[Start of Attachment]
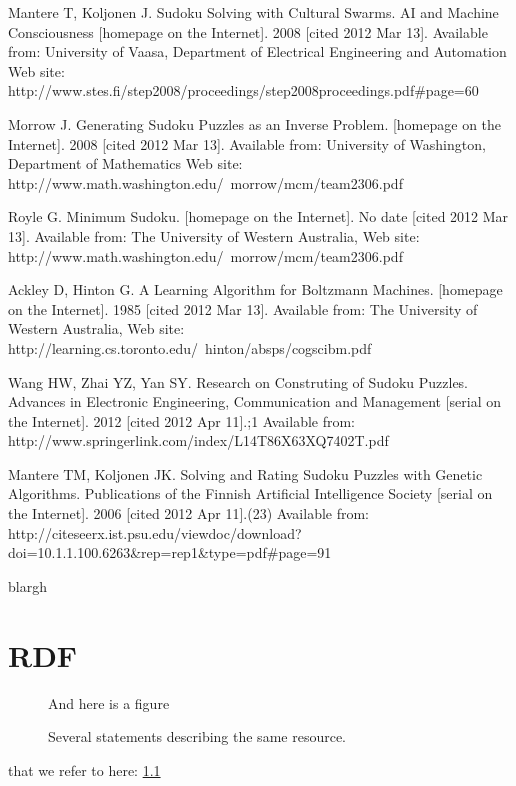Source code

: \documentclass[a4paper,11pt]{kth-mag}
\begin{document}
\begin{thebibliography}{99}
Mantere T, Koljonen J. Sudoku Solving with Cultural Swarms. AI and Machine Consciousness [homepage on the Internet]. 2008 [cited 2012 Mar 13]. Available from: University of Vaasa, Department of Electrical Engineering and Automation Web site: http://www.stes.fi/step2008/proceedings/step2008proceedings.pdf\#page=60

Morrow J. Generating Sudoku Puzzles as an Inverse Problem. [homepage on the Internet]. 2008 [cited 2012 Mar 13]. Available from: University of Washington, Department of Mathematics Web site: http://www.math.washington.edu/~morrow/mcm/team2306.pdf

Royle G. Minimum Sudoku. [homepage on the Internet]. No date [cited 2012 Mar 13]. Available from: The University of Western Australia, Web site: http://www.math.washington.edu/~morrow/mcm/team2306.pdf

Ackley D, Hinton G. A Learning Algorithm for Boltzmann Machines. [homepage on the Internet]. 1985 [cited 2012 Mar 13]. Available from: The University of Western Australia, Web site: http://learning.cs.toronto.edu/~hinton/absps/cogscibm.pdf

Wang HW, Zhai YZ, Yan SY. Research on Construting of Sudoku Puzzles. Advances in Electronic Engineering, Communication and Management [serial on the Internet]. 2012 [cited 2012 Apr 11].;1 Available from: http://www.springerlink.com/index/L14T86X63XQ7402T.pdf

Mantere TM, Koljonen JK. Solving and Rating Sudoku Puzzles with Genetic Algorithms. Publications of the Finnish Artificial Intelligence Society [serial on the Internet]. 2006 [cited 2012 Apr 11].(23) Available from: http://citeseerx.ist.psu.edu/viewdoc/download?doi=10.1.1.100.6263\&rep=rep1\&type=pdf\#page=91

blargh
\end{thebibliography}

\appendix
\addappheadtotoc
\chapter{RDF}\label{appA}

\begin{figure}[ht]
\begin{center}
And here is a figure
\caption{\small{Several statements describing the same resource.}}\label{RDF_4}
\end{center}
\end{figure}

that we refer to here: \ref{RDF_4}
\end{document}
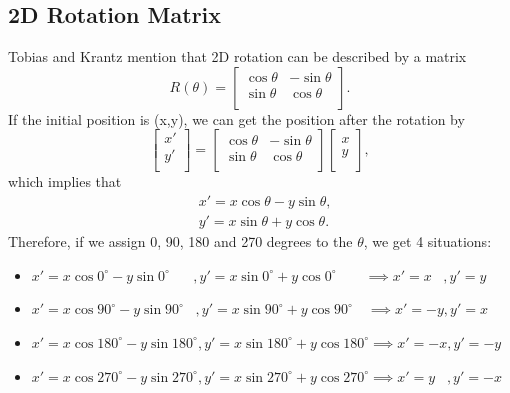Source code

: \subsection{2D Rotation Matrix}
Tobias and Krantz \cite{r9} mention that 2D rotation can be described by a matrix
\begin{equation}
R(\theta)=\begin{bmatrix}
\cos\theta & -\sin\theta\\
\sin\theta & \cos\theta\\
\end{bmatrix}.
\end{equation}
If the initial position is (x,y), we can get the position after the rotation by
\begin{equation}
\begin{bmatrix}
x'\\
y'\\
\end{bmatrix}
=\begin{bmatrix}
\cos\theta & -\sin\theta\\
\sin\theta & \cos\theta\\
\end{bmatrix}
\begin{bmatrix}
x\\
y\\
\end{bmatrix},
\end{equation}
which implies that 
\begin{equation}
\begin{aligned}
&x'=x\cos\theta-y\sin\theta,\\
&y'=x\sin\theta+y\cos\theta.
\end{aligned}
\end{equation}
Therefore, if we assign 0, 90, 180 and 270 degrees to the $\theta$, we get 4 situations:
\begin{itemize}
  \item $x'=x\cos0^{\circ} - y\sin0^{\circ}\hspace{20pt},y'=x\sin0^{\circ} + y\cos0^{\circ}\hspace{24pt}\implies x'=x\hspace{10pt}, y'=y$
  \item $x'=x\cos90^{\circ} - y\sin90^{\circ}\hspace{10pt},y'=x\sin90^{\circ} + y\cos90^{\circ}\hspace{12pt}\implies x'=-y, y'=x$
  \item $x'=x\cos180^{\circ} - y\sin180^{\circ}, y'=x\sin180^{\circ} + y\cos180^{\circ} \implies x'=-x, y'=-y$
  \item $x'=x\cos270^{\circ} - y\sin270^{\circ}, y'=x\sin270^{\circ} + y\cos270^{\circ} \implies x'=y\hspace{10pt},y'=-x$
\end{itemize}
[End of Attachment]
Your goal
From the records above, copy every line that holds the word "with".

The completed task
Mantere T, Koljonen J. Sudoku Solving with Cultural Swarms. AI and Machine Consciousness [homepage on the Internet]. 2008 [cited 2012 Mar 13]. Available from: University of Vaasa, Department of Electrical Engineering and Automation Web site: http://www.stes.fi/step2008/proceedings/step2008proceedings.pdf\#page=60
Mantere TM, Koljonen JK. Solving and Rating Sudoku Puzzles with Genetic Algorithms. Publications of the Finnish Artificial Intelligence Society [serial on the Internet]. 2006 [cited 2012 Apr 11].(23) Available from: http://citeseerx.ist.psu.edu/viewdoc/download?doi=10.1.1.100.6263\&rep=rep1\&type=pdf\#page=91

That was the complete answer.